In our nautilus forms, males had four tentacles that could join together to pump seed for reproduction. It was a function of life, one driven by instinct, not enjoyment.It might as well have been a handshake or a pat on the arm, a transaction. Not that I had done it, I wasn’t interested in fertilization for the sake of it. I wanted a mate, a partner, someone whose touch would light me from within.

Beyond pleasure, though, the earth was dangerous. It was loud, busy, and scary. Perhaps the stories I’d been told when I was younger about our kind being hunted for our shells had played a part, but I’d also seen the dangers for myself. The boats in the ocean that leaked poison. The sea turtles whose shells would never grow properly after being entangled in plastic or netting. If it was this bad in the ocean where people were few, how much worse would it be in populated areas where people were many?

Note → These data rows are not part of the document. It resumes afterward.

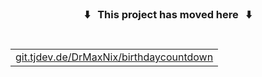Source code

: <h3 align="center">⬇️&nbsp;&nbsp;&nbsp;This project has moved here&nbsp;&nbsp;&nbsp;⬇️</h3>
<h1><table align="center"><tr><td><a href="https://git.tjdev.de/DrMaxNix/birthdaycountdown">git.tjdev.de/DrMaxNix/birthdaycountdown</a></td></tr></table></h1>
<br />
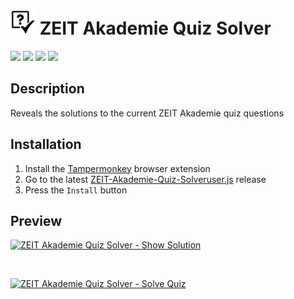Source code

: # <img src="readme-res/icon.png" height="40" /> ZEIT Akademie Quiz Solver

[![](https://img.shields.io/badge/Language-JavaScript-%23f34b7d.svg?style=flat)](https://en.wikipedia.org/wiki/JavaScript) 
[![](https://img.shields.io/github/languages/code-size/Tosox/ZEIT-Akademie-Quiz-Solver?color=blue&label=Code%20size&style=flat)](https://github.com/Tosox/ZEIT-Akademie-Quiz-Solver)
[![](https://tokei.rs/b1/github/Tosox/ZEIT-Akademie-Quiz-Solver?color=red&label=Total%20lines&style=flat)](https://github.com/Tosox/ZEIT-Akademie-Quiz-Solver)
[![](https://img.shields.io/github/downloads/Tosox/ZEIT-Akademie-Quiz-Solver/total?color=green&label=Downloads&style=flat)](https://github.com/Tosox/ZEIT-Akademie-Quiz-Solver/releases)

## Description

Reveals the solutions to the current ZEIT Akademie quiz questions

## Installation

1. Install the [Tampermonkey](https://www.tampermonkey.net/) browser extension
2. Go to the latest [ZEIT-Akademie-Quiz-Solveruser.js](https://github.com/Tosox/ZEIT-Akademie-Quiz-Solver/releases/latest/download/ZEIT-Akademie-Quiz-Solver.user.js) release
3. Press the `Install` button

## Preview

[![](https://ytcards.demolab.com/?id=2ah_xlSa9dU&title=ZEIT+Akademie+Quiz+Solver+-+Show+Solution&lang=en&timestamp=1686906155&background_color=%230d1117&title_color=%23ffffff&stats_color=%23dedede&max_title_lines=1&width=700&border_radius=5 "ZEIT Akademie Quiz Solver - Show Solution")](https://www.youtube.com/watch?v=2ah_xlSa9dU)

<br/>

[![](https://ytcards.demolab.com/?id=dYlhPUnmym4&title=ZEIT+Akademie+Quiz+Solver+-+Solve+Quiz&lang=en&timestamp=1686906155&background_color=%230d1117&title_color=%23ffffff&stats_color=%23dedede&max_title_lines=1&width=700&border_radius=5 "ZEIT Akademie Quiz Solver - Solve Quiz")](https://www.youtube.com/watch?v=dYlhPUnmym4)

Still, I was drawn to the shore, to the same beach, following that pull within. I migrated throughout the year, seeking cooler waters, always returning to the coast of California during their winter, when the temperatures dipped low enough for me to be comfortable. It was the most dangerous part of the journey I took. Every year I questioned myself, even as I trusted my internal system to guide me.

For over twenty years, I’d traveled and returned to this area at the southern end of California. I glided past a large island about thirty miles off the coast, and something within me started to buzz with anticipation as I drew nearer to the beach. I began climbing out of the depths that my mind relaxed into when I was in my full nautilus form. The human side of me was awakening with a need and longingthat I couldn’t quite understand, except for the one image that pierced through every layer of my being.

The human, the man, who, in a panic, I once revealed myself to in my half-shifted form. His fear and awe had vibrated out of him and imprinted itself on me. It had been brief, but something had passed between us then, or at least I thought it had. He had been the first human I’d encountered who, as far as I knew, didn’t know about my kind. It was dangerous and foolish, so much could have gone wrong. But I’d felt this pulse through the water, an anguished, muffled cry, and I reacted without thought, bursting free from my shell and releasing my half-human, half-nautilus form, where I grew bigger and had appendages…arms…that were solid enough to hold the injured man, lifting him to the surface.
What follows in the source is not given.